Uma vez que o atleta está educado, o diálogo com a arbitragem no campo melhora. E o entendimento do erro e do acerto também. Não tenho de ter contato direto com o jogador quarta e domingo, não é isso. É no início da competição, no meio, numa reta final. Em momentos pontuais."

Evitar o conflito entre atletas, dirigentes e técnicos com os profissionais da arbitragem é uma das diretrizes do trabalho. A melhora na comunicação e na tomada de decisão dos membros da equipe ajudará no andamento correto da partida.

"Quando você explica para o clube, olha quando cabe a reclamação e quando não cabe, porque a arbitragem acertou, é um ganho também para o clube."

RODRIGO CORSI/FPF
Ana Paula, quando trabalhava na FPF

Futuro na CBF?

Ana Paula definitivamente não quer ficar longe da arbitragem. Quer contribuir para a evolução do Campeonato Brasileiro e da arbitragem e pretende voltar para um cargo de gestão.

No final de 2023, Ana foi desligada da presidência da Comissão de Arbitragem da Federação Paulista de Futebol (FPF). Ela diz que ainda não é o momento para buscar uma nova oportunidade na área, mas está se preparando para uma volta no futuro.
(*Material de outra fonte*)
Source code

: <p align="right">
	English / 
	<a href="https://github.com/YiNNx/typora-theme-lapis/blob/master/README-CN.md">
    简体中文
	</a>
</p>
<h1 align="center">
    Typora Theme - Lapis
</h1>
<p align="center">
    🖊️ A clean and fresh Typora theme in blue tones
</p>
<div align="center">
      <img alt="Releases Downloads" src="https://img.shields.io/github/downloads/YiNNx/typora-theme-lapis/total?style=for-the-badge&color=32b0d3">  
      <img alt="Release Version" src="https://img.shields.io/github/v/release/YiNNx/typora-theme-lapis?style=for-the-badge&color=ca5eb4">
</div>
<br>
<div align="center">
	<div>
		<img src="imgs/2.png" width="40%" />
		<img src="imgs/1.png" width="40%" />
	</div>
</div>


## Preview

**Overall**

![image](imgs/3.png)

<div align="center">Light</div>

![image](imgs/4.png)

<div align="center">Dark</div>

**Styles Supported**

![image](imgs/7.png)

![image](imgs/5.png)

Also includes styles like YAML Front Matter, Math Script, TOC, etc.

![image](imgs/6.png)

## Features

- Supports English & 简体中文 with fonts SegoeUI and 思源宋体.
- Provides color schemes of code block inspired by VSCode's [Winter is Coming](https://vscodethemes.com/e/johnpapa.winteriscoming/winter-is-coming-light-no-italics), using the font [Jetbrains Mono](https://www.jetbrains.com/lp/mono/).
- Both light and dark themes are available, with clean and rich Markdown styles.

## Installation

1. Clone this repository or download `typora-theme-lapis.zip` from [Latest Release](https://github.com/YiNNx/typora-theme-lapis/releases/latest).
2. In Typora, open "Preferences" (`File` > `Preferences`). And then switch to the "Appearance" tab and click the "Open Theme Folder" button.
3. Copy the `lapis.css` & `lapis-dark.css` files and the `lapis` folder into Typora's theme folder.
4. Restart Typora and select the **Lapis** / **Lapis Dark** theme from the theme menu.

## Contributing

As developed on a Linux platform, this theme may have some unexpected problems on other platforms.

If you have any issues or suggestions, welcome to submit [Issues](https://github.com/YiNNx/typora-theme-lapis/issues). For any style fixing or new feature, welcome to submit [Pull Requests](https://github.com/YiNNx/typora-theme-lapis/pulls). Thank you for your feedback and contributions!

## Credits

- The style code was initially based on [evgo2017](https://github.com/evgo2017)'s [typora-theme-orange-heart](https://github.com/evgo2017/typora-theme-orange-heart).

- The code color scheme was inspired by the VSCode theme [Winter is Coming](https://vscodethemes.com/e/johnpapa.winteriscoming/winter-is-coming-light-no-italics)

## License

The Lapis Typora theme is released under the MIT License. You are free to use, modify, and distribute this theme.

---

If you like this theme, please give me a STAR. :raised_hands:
"Talvez eu vá mudar a forma, eu vou me reinventar, como eu estou fazendo, eu vou aprender, mas eu volto. Eu volto e vou ajudar muitas pessoas, e vou contribuir para o nosso Campeonato Brasileiro ainda, eu tenho certeza disso, desde que me permitam colocar algumas ideias em prática. Eu sei que o momento não é agora, não é para isso. Eu vou estudar o período que for necessário para quando a oportunidade bater à minha porta novamente, eu possa corresponder mais e melhor comparado ao que eu fiz em São Paulo."